Healthcare, pharmaceutical companies, academia or other enterprises will be able to access massive vaults of anonymous user health data to provide more precise and actionable medical care to the masses. With a constant stream of data, tracking viruses such as the flu will help us understand the potential mutation pattern more rapidly than ever before. But the holy grail is to do this with known individual patients as they come in. This is where these personal health devices will come into play. When a user utilizes their personal sequencing device, we’ll be able to identify and quickly provide recommendations to doctors on the fly with the best option for curing the patient with the doctor making the ultimate call on what the patient should be given. This could even happen remotely without the user ever having to step foot into the clinic which will reduce overhead for doctors, increase profitability, and increase throughput of patients globally. Apart from those benefits, the patient will provide unprecedented access to a new level of personalized healthcare that allows drugs to be tailored to their genetic markup, health plans suited to their needs, and a constant level of monitoring to ensure success of offered healthcare.

There are obvious challenges the vary in difficulty to execute. However, we have many of these systems somewhat in place today but they are disparate and lack a common infrastructure that can provide the next generation of demands.

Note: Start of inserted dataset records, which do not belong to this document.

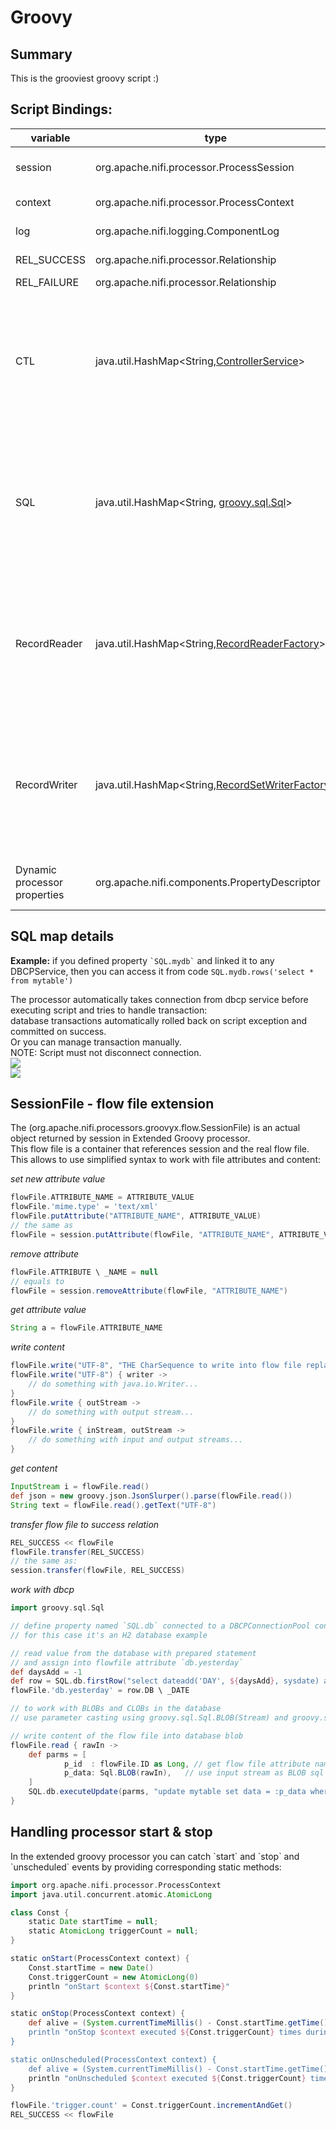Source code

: <!--
  Licensed to the Apache Software Foundation (ASF) under one or more
  contributor license agreements.  See the NOTICE file distributed with
  this work for additional information regarding copyright ownership.
  The ASF licenses this file to You under the Apache License, Version 2.0
  (the "License"); you may not use this file except in compliance with
  the License.  You may obtain a copy of the License at
      http://www.apache.org/licenses/LICENSE-2.0
  Unless required by applicable law or agreed to in writing, software
  distributed under the License is distributed on an "AS IS" BASIS,
  WITHOUT WARRANTIES OR CONDITIONS OF ANY KIND, either express or implied.
  See the License for the specific language governing permissions and
  limitations under the License.
-->

# Groovy

## Summary

This is the grooviest groovy script :)

## Script Bindings:

| variable                     | type                                                                                                                                                                                                                                                | description                                                                                                                                                                                                                                 |
|------------------------------|-----------------------------------------------------------------------------------------------------------------------------------------------------------------------------------------------------------------------------------------------------|---------------------------------------------------------------------------------------------------------------------------------------------------------------------------------------------------------------------------------------------|
| session                      | org.apache.nifi.processor.ProcessSession                                                                                                                                                                                                            | the session that is used to get, change, and transfer input files                                                                                                                                                                           |
| context                      | org.apache.nifi.processor.ProcessContext                                                                                                                                                                                                            | the context (almost unuseful)                                                                                                                                                                                                               |
| log                          | org.apache.nifi.logging.ComponentLog                                                                                                                                                                                                                | the logger for this processor instance                                                                                                                                                                                                      |
| REL\_SUCCESS                 | org.apache.nifi.processor.Relationship                                                                                                                                                                                                              | the success relationship                                                                                                                                                                                                                    |
| REL\_FAILURE                 | org.apache.nifi.processor.Relationship                                                                                                                                                                                                              | the failure relationship                                                                                                                                                                                                                    |
| CTL                          | java.util.HashMap<String,[ControllerService](https://github.com/apache/nifi/blob/main/nifi-api/src/main/java/org/apache/nifi/controller/ControllerService.java)\>                                                                                   | Map populated with controller services defined with \`CTL.\*\` processor properties.  <br>The \`CTL.\` prefixed properties could be linked to controller service and provides access to this service from a script without additional code. |
| SQL                          | java.util.HashMap<String, [groovy.sql.Sql](http://docs.groovy-lang.org/latest/html/api/groovy/sql/Sql.html)\>                                                                                                                                       | Map populated with \`groovy.sql.Sql\` objects connected to corresponding database defined with \`SQL.\*\` processor properties.  <br>The \`SQL.\` prefixed properties could be linked only to DBCPSercice.                                  |
| RecordReader                 | java.util.HashMap<String,[RecordReaderFactory](https://github.com/apache/nifi/blob/main/nifi-nar-bundles/nifi-standard-services/nifi-record-serialization-service-api/src/main/java/org/apache/nifi/serialization/RecordReaderFactory.java)\>       | Map populated with controller services defined with \`RecordReader.\*\` processor properties.  <br>The \`RecordReader.\` prefixed properties are to be linked to RecordReaderFactory controller service instances.                          |
| RecordWriter                 | java.util.HashMap<String,[RecordSetWriterFactory](https://github.com/apache/nifi/blob/main/nifi-nar-bundles/nifi-standard-services/nifi-record-serialization-service-api/src/main/java/org/apache/nifi/serialization/RecordSetWriterFactory.java)\> | Map populated with controller services defined with \`RecordWriter.\*\` processor properties.  <br>The \`RecordWriter.\` prefixed properties are to be linked to RecordSetWriterFactory controller service instances.                       |
| Dynamic processor properties | org.apache.nifi.components.PropertyDescriptor                                                                                                                                                                                                       | All processor properties not started with \`CTL.\` or \`SQL.\` are bound to script variables                                                                                                                                                |

## SQL map details

**Example:** if you defined property `` `SQL.mydb` `` and linked it to any DBCPService, then you can access it from code
`SQL.mydb.rows('select * from mytable')`

The processor automatically takes connection from dbcp service before executing script and tries to handle
transaction:  
database transactions automatically rolled back on script exception and committed on success.  
Or you can manage transaction manually.  
NOTE: Script must not disconnect connection.  
![](SQL.gif)  
![](SQL2.gif)

## SessionFile - flow file extension

The (org.apache.nifi.processors.groovyx.flow.SessionFile) is an actual object returned by session in Extended Groovy
processor.  
This flow file is a container that references session and the real flow file.  
This allows to use simplified syntax to work with file attributes and content:

_set new attribute value_

```groovy
flowFile.ATTRIBUTE_NAME = ATTRIBUTE_VALUE
flowFile.'mime.type' = 'text/xml'
flowFile.putAttribute("ATTRIBUTE_NAME", ATTRIBUTE_VALUE)
// the same as
flowFile = session.putAttribute(flowFile, "ATTRIBUTE_NAME", ATTRIBUTE_VALUE)
```

_remove attribute_

```groovy
flowFile.ATTRIBUTE \ _NAME = null
// equals to
flowFile = session.removeAttribute(flowFile, "ATTRIBUTE_NAME")
```

_get attribute value_

```groovy
String a = flowFile.ATTRIBUTE_NAME
```

_write content_

```groovy
flowFile.write("UTF-8", "THE CharSequence to write into flow file replacing current content")
flowFile.write("UTF-8") { writer ->
    // do something with java.io.Writer...
}
flowFile.write { outStream ->
    // do something with output stream...
}
flowFile.write { inStream, outStream ->
    // do something with input and output streams...
}
```

_get content_

```groovy
InputStream i = flowFile.read()
def json = new groovy.json.JsonSlurper().parse(flowFile.read())
String text = flowFile.read().getText("UTF-8")
```

_transfer flow file to success relation_

```groovy
REL_SUCCESS << flowFile
flowFile.transfer(REL_SUCCESS)
// the same as:
session.transfer(flowFile, REL_SUCCESS)
```

_work with dbcp_

```groovy
import groovy.sql.Sql

// define property named `SQL.db` connected to a DBCPConnectionPool controller service
// for this case it's an H2 database example

// read value from the database with prepared statement
// and assign into flowfile attribute `db.yesterday`
def daysAdd = -1
def row = SQL.db.firstRow("select dateadd('DAY', ${daysAdd}, sysdate) as DB_DATE from dual")
flowFile.'db.yesterday' = row.DB \ _DATE

// to work with BLOBs and CLOBs in the database
// use parameter casting using groovy.sql.Sql.BLOB(Stream) and groovy.sql.Sql.CLOB(Reader)

// write content of the flow file into database blob
flowFile.read { rawIn ->
    def parms = [
            p_id  : flowFile.ID as Long, // get flow file attribute named \`ID\`
            p_data: Sql.BLOB(rawIn),   // use input stream as BLOB sql parameter
    ]
    SQL.db.executeUpdate(parms, "update mytable set data = :p_data where id = :p_id")
}
```

## Handling processor start & stop

In the extended groovy processor you can catch \`start\` and \`stop\` and \`unscheduled\` events by providing
corresponding static methods:

```groovy
import org.apache.nifi.processor.ProcessContext
import java.util.concurrent.atomic.AtomicLong

class Const {
    static Date startTime = null;
    static AtomicLong triggerCount = null;
}

static onStart(ProcessContext context) {
    Const.startTime = new Date()
    Const.triggerCount = new AtomicLong(0)
    println "onStart $context ${Const.startTime}"
}

static onStop(ProcessContext context) {
    def alive = (System.currentTimeMillis() - Const.startTime.getTime()) / 1000
    println "onStop $context executed ${Const.triggerCount} times during ${alive} seconds"
}

static onUnscheduled(ProcessContext context) {
    def alive = (System.currentTimeMillis() - Const.startTime.getTime()) / 1000
    println "onUnscheduled $context executed ${Const.triggerCount} times during ${alive} seconds"
}

flowFile.'trigger.count' = Const.triggerCount.incrementAndGet()
REL_SUCCESS << flowFile
```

The largest challenges to overcome will lie within scaling computing architectures, data storage, advancement of software, and cost to deliver mass healthcare devices. Fortunately, many of these areas are being worked on currently and progressing smoothly. It wouldn’t be inconceivable to see many of these areas becoming more developed within 10 years for the masses to use. While the limitations are currently on the business & computer side, there will be a mind shift of patients/users to providing truly private data to the cloud which will take time, political shifts, regulation changes, and plenty of oversight.

There’s a bright future for the healthcare industry with it’s ability to massively disrupted in a way that benefits the consumer emphatically. It’s only a matter of time that this level of execution gets the correct funding and traction to make it happen.